(Tafsir QS al-A’la [87]: 1-8)
سَبِّحِ اسْمَ رَبِّكَ الأعْلَى * الَّذِي خَلَقَ فَسَوَّى * وَالَّذِي قَدَّرَ فَهَدَى * وَالَّذِي أَخْرَجَ الْمَرْعَى * فَجَعَلَهُ غُثَاءً أَحْوَى
Sucikanlah nama Tuhanmu Yang Mahatingi; Yang menciptakan dan menyempurnakan (penciptaan-Nya); Yang menentukan kadar (masing-masing) dan memberi petunjuk; dan Yang menumbuhkan rumput-rumputan, lalu Dia jadikan rumput-rumput itu kering (kehitam-hitaman) (QS al-A’la [87]: 1-8).

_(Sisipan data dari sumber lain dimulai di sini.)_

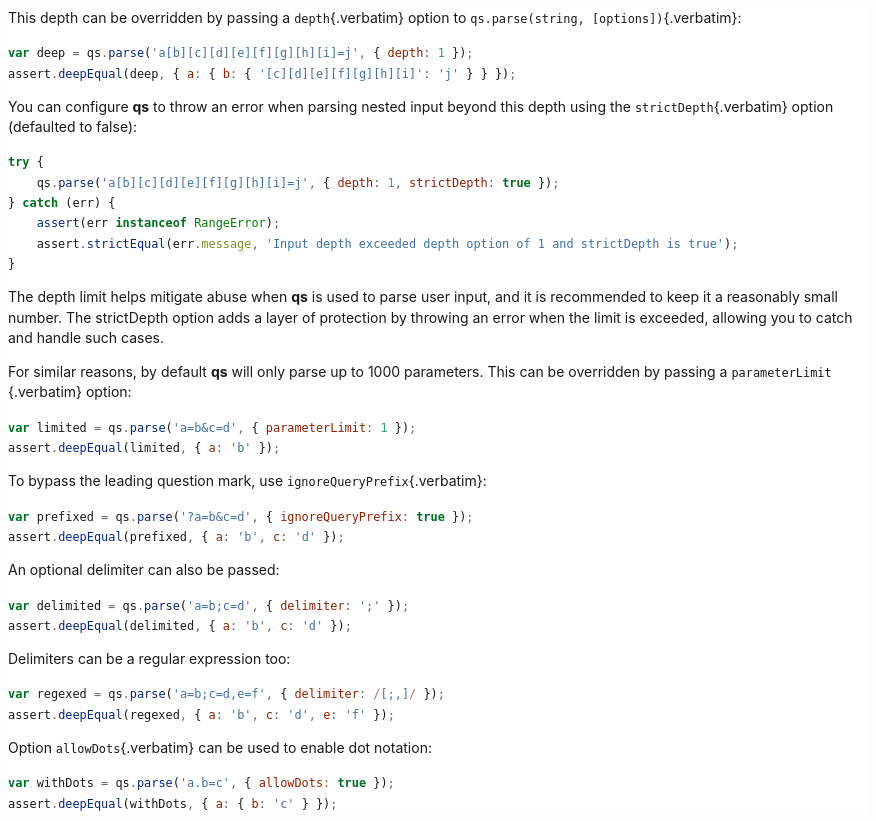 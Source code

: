This depth can be overridden by passing a `depth`{.verbatim} option to
`qs.parse(string, [options])`{.verbatim}:

``` javascript
var deep = qs.parse('a[b][c][d][e][f][g][h][i]=j', { depth: 1 });
assert.deepEqual(deep, { a: { b: { '[c][d][e][f][g][h][i]': 'j' } } });
```

You can configure **qs** to throw an error when parsing nested input
beyond this depth using the `strictDepth`{.verbatim} option (defaulted
to false):

``` javascript
try {
    qs.parse('a[b][c][d][e][f][g][h][i]=j', { depth: 1, strictDepth: true });
} catch (err) {
    assert(err instanceof RangeError);
    assert.strictEqual(err.message, 'Input depth exceeded depth option of 1 and strictDepth is true');
}
```

The depth limit helps mitigate abuse when **qs** is used to parse user
input, and it is recommended to keep it a reasonably small number. The
strictDepth option adds a layer of protection by throwing an error when
the limit is exceeded, allowing you to catch and handle such cases.

For similar reasons, by default **qs** will only parse up to 1000
parameters. This can be overridden by passing a
`parameterLimit`{.verbatim} option:

``` javascript
var limited = qs.parse('a=b&c=d', { parameterLimit: 1 });
assert.deepEqual(limited, { a: 'b' });
```

To bypass the leading question mark, use `ignoreQueryPrefix`{.verbatim}:

``` javascript
var prefixed = qs.parse('?a=b&c=d', { ignoreQueryPrefix: true });
assert.deepEqual(prefixed, { a: 'b', c: 'd' });
```

An optional delimiter can also be passed:

``` javascript
var delimited = qs.parse('a=b;c=d', { delimiter: ';' });
assert.deepEqual(delimited, { a: 'b', c: 'd' });
```

Delimiters can be a regular expression too:

``` javascript
var regexed = qs.parse('a=b;c=d,e=f', { delimiter: /[;,]/ });
assert.deepEqual(regexed, { a: 'b', c: 'd', e: 'f' });
```

Option `allowDots`{.verbatim} can be used to enable dot notation:

``` javascript
var withDots = qs.parse('a.b=c', { allowDots: true });
assert.deepEqual(withDots, { a: { b: 'c' } });
```
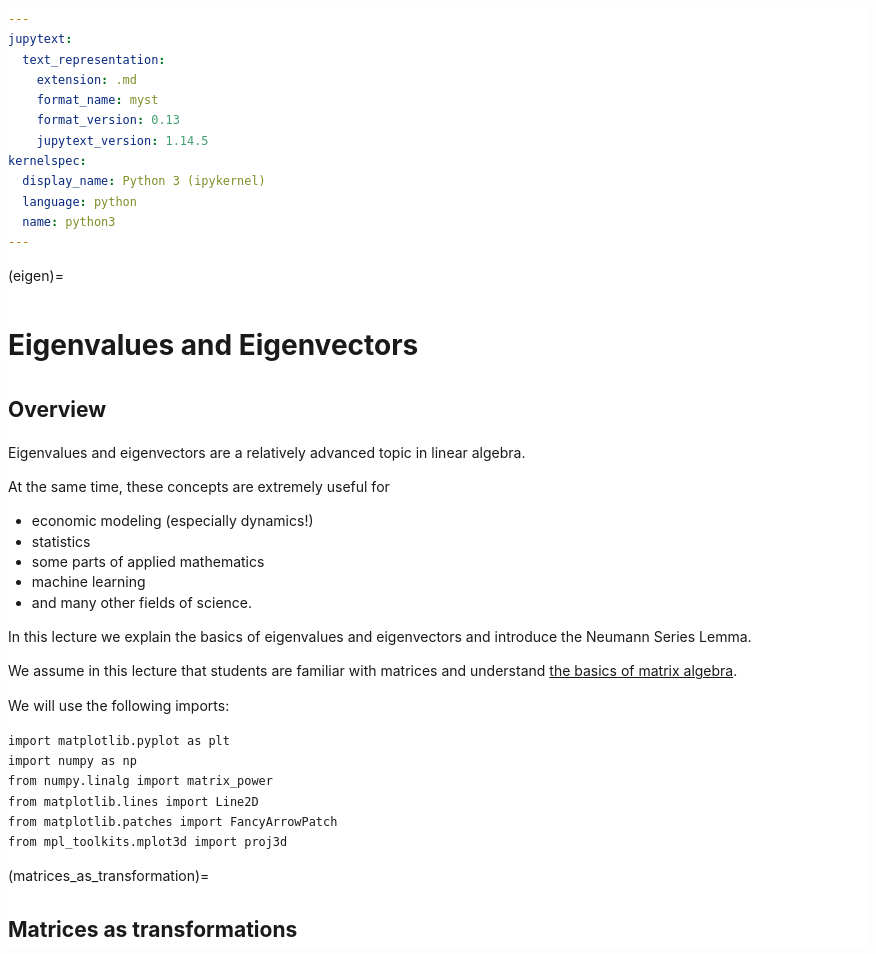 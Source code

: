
 ```yaml
---
jupytext:
  text_representation:
    extension: .md
    format_name: myst
    format_version: 0.13
    jupytext_version: 1.14.5
kernelspec:
  display_name: Python 3 (ipykernel)
  language: python
  name: python3
---
```


(eigen)=
# Eigenvalues and Eigenvectors 

```{index} single: Eigenvalues and Eigenvectors
```

## Overview

Eigenvalues and eigenvectors are a relatively advanced topic in linear algebra.

At the same time, these concepts are extremely useful for 

* economic modeling (especially dynamics!)
* statistics
* some parts of applied mathematics
* machine learning
* and many other fields of science.

In this lecture we explain the basics of eigenvalues and eigenvectors and introduce the Neumann Series Lemma.

We assume in this lecture that students are familiar with matrices
 and understand [the basics of matrix algebra](linear_equations.md).

We will use the following imports:

```{code-cell} ipython3
import matplotlib.pyplot as plt
import numpy as np
from numpy.linalg import matrix_power
from matplotlib.lines import Line2D
from matplotlib.patches import FancyArrowPatch
from mpl_toolkits.mplot3d import proj3d
```

(matrices_as_transformation)=
## Matrices as transformations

Surat ini dinamakan Al-A’lâ. Nama tersebut diambil dari salah satu kata yang terdapat pada ayat pertama. Nama lainnya, sebagaimana dikemukakan asy-Syaukani dan al-Alusi, adalah surat Sabbih.1 Surat yang terdiri dari sembilan belas ayat ini tergolong Makkiyyah.2 Menurut asy-Syaukani dan al-Alusi, ini merupakan pendapat jumhur. Di antara yang menyebut bahwa surat ini turun di Makkah adalah Ibnu Abbas, Ibnu Zubair dan Aisyah.3 Adapun menurut adh-Dhahhak, ia termasuk Madaniyyah.4
Surat ini merupakan surat yang dibaca Rasulullah saw. dalam shalat Id, shalat Jumat dan shalat witir (Hadis penuturan An-Nu’man bin Basyir dalam riwayat Muslim, Abu Dawud, an-Nasa’i, an-Tirmidzi dan Ahmad).
Tafsir Ayat:
Allah SWT berfirman: Sabbih [i]sma Rabbika al-A’lâ (Sucikanlah nama Tuhanmu Yang Mahatingi). Surat ini diawali dengan perintah yang ditujukan kepada Rasulullah saw., yang berarti juga ditujukan kepada umatnya. Sebab, khithâb ar-Rasûl khithâb li ummathi (seruan kepada Rasul merupakan seruan kepada umatnya). Di sebutkan: sabbih (sucikanlah). Kata sabbih merupakan bentuk fil al-amr (kata perintah) dari kata tasbîh. Dengan demikian, ayat ini memerintahkan mereka untuk bertasbih. Tasbih itu ditujukan kepada ism Rabbika al-A’lâ (nama Tuhanmu Yang Mahatinggi).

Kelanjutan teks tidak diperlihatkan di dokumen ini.